_ABOUT THIS TASK:_
From the line with "In this paper" through the line with "need to permit", repeat the entries verbatim, both end lines included, and add nothing.

* * * *

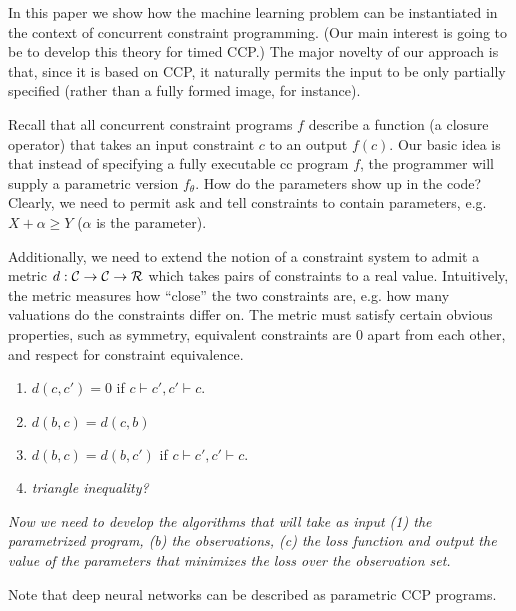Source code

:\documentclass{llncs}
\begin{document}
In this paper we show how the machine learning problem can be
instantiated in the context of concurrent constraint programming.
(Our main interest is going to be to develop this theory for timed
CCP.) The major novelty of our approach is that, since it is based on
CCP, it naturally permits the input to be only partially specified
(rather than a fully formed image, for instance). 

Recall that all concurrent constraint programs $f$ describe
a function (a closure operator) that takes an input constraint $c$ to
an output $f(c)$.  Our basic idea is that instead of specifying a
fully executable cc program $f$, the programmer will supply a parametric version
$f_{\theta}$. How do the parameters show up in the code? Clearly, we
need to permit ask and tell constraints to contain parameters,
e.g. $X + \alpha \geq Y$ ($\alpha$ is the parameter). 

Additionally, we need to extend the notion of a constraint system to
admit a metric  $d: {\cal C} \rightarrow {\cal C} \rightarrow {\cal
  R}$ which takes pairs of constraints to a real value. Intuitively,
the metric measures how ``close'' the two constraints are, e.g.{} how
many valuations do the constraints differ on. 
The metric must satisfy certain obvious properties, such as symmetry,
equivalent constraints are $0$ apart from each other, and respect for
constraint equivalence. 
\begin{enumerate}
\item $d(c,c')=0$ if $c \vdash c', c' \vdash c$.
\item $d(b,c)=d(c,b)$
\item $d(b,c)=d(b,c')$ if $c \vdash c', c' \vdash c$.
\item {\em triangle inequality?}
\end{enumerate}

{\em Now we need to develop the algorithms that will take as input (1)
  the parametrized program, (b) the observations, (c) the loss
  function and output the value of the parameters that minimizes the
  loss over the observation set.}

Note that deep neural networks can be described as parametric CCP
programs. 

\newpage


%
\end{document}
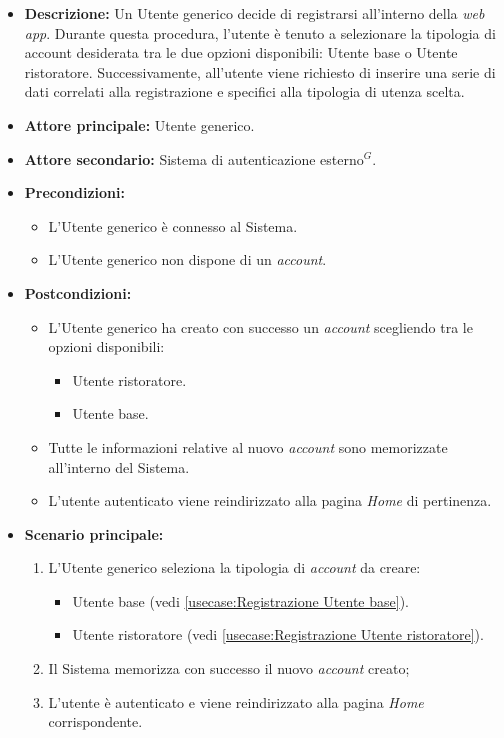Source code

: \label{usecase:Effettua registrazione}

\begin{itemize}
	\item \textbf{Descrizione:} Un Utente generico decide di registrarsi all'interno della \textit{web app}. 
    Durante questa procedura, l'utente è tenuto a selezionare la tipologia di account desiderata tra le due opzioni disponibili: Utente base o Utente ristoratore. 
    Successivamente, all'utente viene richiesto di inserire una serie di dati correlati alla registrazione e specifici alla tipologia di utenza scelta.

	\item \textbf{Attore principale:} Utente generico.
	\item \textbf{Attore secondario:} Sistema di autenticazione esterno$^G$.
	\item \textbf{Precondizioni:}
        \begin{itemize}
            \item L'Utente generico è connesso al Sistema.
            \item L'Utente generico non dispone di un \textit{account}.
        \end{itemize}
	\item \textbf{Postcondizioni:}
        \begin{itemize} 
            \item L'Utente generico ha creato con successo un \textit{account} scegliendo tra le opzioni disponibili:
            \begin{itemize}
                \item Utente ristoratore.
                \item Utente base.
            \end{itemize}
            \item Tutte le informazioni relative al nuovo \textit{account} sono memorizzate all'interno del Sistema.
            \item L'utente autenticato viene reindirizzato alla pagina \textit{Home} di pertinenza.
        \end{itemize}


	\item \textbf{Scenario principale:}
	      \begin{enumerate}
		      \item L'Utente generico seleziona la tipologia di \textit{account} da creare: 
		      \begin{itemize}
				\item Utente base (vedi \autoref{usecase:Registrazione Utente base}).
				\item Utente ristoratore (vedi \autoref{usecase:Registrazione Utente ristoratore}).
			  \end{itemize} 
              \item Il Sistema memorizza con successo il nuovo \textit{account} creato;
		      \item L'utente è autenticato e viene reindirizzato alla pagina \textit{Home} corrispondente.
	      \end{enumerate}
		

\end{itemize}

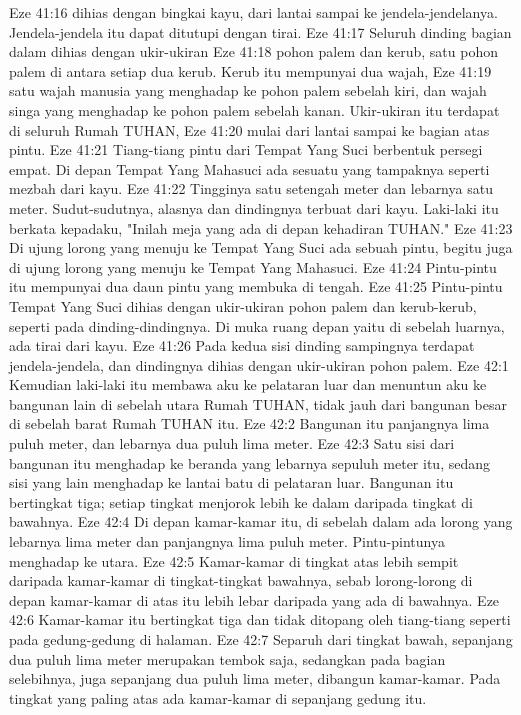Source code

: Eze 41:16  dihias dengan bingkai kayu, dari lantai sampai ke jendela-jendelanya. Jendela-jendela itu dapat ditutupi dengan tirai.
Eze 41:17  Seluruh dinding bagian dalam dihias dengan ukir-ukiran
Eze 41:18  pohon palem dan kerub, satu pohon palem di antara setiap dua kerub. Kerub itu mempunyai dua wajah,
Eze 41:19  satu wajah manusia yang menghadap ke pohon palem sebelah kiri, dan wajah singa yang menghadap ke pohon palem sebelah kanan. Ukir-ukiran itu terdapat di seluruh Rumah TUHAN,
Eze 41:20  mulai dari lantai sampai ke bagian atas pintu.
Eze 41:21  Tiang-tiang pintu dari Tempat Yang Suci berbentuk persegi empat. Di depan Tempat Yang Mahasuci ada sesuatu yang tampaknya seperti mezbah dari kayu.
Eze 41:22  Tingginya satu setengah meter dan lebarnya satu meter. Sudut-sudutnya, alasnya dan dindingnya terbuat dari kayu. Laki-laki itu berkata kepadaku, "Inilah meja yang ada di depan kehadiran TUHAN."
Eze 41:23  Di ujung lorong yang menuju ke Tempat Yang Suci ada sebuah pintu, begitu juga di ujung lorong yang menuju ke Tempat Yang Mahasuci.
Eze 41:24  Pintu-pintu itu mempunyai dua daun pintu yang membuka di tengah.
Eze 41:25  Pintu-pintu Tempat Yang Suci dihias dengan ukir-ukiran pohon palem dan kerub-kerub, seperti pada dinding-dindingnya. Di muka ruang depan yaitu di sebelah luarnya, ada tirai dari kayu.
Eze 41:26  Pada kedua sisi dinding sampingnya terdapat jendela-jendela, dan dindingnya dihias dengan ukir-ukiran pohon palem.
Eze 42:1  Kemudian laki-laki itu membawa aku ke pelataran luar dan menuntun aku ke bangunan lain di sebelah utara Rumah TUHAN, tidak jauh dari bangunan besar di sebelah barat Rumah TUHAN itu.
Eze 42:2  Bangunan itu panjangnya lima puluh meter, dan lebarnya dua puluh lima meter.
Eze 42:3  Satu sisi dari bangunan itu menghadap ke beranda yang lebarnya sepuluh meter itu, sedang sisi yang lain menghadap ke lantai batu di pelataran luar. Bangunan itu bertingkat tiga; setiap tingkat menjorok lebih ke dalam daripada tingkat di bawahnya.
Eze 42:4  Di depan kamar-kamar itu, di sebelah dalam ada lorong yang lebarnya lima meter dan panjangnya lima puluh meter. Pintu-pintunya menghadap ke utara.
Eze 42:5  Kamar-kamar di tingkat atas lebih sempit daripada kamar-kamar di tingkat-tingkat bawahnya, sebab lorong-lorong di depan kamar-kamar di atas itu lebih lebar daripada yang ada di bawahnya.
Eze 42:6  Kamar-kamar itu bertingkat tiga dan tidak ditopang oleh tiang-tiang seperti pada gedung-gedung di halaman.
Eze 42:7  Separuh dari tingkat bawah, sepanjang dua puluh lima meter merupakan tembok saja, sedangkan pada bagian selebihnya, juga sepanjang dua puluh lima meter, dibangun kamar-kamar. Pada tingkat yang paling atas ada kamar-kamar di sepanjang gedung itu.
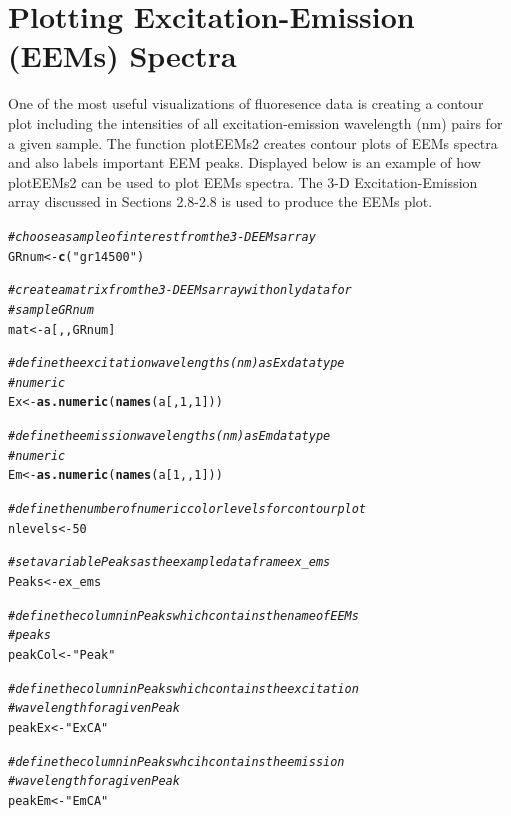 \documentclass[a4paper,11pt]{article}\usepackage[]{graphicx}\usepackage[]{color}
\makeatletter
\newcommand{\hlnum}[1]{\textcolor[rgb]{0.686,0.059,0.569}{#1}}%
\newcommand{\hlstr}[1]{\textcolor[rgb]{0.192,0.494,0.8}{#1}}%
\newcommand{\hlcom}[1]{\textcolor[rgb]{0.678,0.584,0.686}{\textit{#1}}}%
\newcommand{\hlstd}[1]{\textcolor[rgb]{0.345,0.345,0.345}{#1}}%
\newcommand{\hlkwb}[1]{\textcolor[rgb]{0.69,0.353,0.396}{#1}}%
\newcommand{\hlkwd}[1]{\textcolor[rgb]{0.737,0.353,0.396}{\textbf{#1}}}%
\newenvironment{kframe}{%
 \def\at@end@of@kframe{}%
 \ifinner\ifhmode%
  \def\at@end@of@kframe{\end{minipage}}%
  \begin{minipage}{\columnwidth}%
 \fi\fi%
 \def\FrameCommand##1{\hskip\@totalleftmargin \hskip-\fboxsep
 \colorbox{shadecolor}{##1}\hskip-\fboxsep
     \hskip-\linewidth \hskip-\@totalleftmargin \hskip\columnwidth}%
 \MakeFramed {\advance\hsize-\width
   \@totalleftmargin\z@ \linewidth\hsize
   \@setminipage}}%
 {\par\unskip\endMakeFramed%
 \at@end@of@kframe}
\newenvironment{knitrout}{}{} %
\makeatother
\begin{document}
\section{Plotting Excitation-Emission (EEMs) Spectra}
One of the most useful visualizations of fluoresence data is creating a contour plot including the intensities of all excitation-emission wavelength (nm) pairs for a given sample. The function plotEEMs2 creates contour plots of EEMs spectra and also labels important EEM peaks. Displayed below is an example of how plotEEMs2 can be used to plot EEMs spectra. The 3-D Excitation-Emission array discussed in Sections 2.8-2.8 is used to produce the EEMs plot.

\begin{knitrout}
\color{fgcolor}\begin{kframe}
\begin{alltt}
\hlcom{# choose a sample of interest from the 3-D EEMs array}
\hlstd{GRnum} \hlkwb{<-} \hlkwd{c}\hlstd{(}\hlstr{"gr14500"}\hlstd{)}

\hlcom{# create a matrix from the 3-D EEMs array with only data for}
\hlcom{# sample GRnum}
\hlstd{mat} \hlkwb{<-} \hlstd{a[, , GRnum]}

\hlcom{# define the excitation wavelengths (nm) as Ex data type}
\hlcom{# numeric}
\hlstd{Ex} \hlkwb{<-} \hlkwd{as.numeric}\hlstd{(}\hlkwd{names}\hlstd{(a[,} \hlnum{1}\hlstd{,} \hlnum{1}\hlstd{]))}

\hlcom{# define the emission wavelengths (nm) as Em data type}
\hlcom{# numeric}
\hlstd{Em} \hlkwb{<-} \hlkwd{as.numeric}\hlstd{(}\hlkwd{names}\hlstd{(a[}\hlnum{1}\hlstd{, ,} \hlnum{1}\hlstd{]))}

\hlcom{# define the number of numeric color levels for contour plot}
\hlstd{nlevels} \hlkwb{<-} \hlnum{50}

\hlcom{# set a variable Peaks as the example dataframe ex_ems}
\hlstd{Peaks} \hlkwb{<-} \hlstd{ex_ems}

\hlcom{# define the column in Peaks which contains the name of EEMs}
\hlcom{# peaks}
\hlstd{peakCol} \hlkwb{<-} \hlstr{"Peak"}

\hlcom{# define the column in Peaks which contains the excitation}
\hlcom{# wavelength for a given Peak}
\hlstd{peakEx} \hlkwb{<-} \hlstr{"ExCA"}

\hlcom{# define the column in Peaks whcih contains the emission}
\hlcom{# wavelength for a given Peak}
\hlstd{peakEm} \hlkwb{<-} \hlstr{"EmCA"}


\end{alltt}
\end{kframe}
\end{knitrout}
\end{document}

* * * *

_TASK RESULT:_
In this paper we show how the machine learning problem can be
instantiated in the context of concurrent constraint programming.
(Our main interest is going to be to develop this theory for timed
CCP.) The major novelty of our approach is that, since it is based on
CCP, it naturally permits the input to be only partially specified
(rather than a fully formed image, for instance). 

Recall that all concurrent constraint programs $f$ describe
a function (a closure operator) that takes an input constraint $c$ to
an output $f(c)$.  Our basic idea is that instead of specifying a
fully executable cc program $f$, the programmer will supply a parametric version
$f_{\theta}$. How do the parameters show up in the code? Clearly, we
need to permit ask and tell constraints to contain parameters,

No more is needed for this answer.